Data: Begin

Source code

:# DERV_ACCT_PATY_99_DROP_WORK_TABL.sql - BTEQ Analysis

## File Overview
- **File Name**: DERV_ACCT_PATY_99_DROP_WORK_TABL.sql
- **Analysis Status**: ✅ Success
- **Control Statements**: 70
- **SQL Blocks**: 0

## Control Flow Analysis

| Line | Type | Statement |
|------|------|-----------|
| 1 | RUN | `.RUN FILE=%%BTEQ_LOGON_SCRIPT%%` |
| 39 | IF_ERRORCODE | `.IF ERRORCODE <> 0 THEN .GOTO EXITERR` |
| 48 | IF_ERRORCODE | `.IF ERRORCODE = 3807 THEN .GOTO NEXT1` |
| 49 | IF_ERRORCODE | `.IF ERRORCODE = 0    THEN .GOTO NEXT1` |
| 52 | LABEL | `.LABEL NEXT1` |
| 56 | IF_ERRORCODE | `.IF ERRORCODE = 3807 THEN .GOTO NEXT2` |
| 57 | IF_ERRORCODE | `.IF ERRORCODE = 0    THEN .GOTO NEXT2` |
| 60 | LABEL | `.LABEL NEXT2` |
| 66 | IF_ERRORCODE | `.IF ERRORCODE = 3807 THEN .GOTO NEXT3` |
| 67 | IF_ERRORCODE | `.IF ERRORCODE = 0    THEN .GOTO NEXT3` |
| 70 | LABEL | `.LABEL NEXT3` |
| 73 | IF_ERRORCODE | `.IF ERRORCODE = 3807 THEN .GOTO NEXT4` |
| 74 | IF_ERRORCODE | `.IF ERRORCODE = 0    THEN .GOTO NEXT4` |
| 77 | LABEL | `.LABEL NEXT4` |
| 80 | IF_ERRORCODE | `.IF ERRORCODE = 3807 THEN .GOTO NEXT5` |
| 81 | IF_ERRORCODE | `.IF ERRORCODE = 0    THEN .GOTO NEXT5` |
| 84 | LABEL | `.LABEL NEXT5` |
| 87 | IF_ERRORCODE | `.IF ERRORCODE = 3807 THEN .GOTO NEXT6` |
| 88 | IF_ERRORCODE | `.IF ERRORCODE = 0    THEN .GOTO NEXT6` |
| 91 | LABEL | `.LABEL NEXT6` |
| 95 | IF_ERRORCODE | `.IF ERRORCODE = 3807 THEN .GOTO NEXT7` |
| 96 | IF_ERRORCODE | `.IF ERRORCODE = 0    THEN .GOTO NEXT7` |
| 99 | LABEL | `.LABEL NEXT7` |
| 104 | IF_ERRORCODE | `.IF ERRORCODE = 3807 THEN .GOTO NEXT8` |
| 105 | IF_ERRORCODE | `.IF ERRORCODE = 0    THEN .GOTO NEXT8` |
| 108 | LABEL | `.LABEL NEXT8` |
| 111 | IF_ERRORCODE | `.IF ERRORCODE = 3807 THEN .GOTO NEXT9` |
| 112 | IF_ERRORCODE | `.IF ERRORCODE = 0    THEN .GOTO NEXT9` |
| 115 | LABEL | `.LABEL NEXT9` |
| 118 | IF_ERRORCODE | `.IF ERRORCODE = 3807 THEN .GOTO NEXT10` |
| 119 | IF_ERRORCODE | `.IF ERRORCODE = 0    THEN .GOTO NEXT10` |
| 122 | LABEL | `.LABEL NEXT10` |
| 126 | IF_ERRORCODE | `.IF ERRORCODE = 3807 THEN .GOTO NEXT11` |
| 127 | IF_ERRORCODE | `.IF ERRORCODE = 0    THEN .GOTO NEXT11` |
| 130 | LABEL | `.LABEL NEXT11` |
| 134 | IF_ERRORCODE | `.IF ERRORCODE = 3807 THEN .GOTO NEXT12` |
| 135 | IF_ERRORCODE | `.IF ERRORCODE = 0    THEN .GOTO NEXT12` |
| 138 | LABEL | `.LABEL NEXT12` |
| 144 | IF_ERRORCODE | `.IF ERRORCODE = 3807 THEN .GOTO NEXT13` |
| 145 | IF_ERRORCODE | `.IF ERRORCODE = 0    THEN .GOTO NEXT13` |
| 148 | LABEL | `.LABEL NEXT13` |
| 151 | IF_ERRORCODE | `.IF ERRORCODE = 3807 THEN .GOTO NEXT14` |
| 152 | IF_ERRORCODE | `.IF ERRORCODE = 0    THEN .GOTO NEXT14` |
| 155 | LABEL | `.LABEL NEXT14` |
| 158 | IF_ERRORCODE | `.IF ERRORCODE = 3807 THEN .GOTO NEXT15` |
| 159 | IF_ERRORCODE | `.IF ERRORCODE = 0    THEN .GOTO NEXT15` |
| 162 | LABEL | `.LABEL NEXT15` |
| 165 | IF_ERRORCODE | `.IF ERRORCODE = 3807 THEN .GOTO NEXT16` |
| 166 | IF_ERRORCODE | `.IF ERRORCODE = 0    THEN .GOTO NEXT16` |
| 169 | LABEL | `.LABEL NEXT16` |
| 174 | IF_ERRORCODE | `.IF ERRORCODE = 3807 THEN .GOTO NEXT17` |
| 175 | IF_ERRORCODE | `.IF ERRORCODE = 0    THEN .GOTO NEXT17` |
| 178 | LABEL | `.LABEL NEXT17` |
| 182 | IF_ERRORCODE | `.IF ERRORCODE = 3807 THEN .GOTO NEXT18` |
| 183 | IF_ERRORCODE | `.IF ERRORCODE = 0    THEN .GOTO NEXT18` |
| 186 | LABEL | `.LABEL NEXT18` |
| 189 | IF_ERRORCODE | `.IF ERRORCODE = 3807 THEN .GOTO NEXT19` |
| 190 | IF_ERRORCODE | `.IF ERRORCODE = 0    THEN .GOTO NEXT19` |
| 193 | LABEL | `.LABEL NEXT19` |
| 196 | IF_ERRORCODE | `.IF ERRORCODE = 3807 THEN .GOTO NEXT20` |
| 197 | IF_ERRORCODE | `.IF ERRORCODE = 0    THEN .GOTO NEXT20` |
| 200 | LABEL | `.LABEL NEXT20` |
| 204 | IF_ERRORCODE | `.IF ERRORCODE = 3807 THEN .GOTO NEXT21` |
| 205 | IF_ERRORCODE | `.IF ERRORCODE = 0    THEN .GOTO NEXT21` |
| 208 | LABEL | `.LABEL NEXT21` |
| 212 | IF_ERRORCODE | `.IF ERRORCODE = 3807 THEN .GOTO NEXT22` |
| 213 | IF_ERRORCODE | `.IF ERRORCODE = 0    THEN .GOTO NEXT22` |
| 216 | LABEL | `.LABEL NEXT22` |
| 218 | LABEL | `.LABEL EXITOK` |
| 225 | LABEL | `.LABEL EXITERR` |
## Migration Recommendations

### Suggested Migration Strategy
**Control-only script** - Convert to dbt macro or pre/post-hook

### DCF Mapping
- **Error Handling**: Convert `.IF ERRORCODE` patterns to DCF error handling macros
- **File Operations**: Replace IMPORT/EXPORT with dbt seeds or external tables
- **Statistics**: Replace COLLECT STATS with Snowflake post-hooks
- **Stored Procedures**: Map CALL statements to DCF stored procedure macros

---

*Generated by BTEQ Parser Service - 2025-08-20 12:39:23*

Data: End
Data: Begin

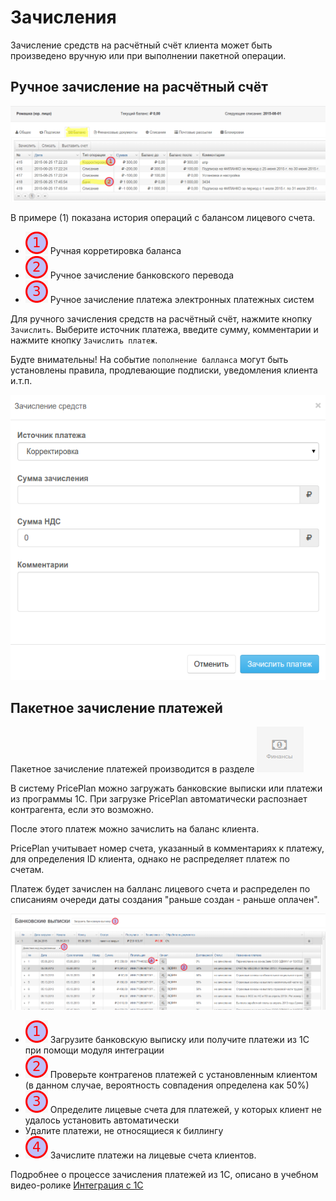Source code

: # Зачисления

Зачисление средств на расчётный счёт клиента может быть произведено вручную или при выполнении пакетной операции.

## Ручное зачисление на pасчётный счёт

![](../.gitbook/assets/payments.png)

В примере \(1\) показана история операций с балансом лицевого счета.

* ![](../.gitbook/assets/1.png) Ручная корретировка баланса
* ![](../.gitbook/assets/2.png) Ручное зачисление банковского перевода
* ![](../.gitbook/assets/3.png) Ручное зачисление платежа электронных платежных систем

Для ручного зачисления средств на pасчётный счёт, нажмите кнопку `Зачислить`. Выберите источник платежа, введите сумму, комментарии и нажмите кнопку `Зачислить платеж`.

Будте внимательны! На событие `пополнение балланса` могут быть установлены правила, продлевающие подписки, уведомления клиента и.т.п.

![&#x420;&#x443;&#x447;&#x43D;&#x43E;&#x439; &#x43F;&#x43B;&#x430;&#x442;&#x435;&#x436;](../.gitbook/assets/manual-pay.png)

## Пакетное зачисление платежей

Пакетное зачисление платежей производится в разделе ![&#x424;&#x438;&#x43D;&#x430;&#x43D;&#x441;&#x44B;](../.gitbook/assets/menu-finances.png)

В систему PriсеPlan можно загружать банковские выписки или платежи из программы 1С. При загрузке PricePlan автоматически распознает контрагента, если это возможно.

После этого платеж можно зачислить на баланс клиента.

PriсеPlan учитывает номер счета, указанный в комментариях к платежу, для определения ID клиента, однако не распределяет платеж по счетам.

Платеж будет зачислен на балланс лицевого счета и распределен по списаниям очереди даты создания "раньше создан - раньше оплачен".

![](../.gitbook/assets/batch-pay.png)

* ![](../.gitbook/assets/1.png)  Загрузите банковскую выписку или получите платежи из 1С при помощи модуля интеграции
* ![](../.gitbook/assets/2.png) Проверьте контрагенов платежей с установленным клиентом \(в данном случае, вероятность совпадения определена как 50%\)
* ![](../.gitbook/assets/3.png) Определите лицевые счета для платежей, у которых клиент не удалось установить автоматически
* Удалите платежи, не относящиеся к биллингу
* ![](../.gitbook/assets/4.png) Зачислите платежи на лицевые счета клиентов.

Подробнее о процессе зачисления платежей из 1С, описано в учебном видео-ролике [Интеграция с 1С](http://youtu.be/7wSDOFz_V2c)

Data: End

## [Problem to solve]
What do the lines above say from the one containing "183 | IF_ERRORCODE" down to the one containing "- 2025-08-20 12:39:23*"? Return them exactly, both end lines included, and only them.

## [Response below]
| 183 | IF_ERRORCODE | `.IF ERRORCODE = 0    THEN .GOTO NEXT18` |
| 186 | LABEL | `.LABEL NEXT18` |
| 189 | IF_ERRORCODE | `.IF ERRORCODE = 3807 THEN .GOTO NEXT19` |
| 190 | IF_ERRORCODE | `.IF ERRORCODE = 0    THEN .GOTO NEXT19` |
| 193 | LABEL | `.LABEL NEXT19` |
| 196 | IF_ERRORCODE | `.IF ERRORCODE = 3807 THEN .GOTO NEXT20` |
| 197 | IF_ERRORCODE | `.IF ERRORCODE = 0    THEN .GOTO NEXT20` |
| 200 | LABEL | `.LABEL NEXT20` |
| 204 | IF_ERRORCODE | `.IF ERRORCODE = 3807 THEN .GOTO NEXT21` |
| 205 | IF_ERRORCODE | `.IF ERRORCODE = 0    THEN .GOTO NEXT21` |
| 208 | LABEL | `.LABEL NEXT21` |
| 212 | IF_ERRORCODE | `.IF ERRORCODE = 3807 THEN .GOTO NEXT22` |
| 213 | IF_ERRORCODE | `.IF ERRORCODE = 0    THEN .GOTO NEXT22` |
| 216 | LABEL | `.LABEL NEXT22` |
| 218 | LABEL | `.LABEL EXITOK` |
| 225 | LABEL | `.LABEL EXITERR` |
## Migration Recommendations

### Suggested Migration Strategy
**Control-only script** - Convert to dbt macro or pre/post-hook

### DCF Mapping
- **Error Handling**: Convert `.IF ERRORCODE` patterns to DCF error handling macros
- **File Operations**: Replace IMPORT/EXPORT with dbt seeds or external tables
- **Statistics**: Replace COLLECT STATS with Snowflake post-hooks
- **Stored Procedures**: Map CALL statements to DCF stored procedure macros

---

*Generated by BTEQ Parser Service - 2025-08-20 12:39:23*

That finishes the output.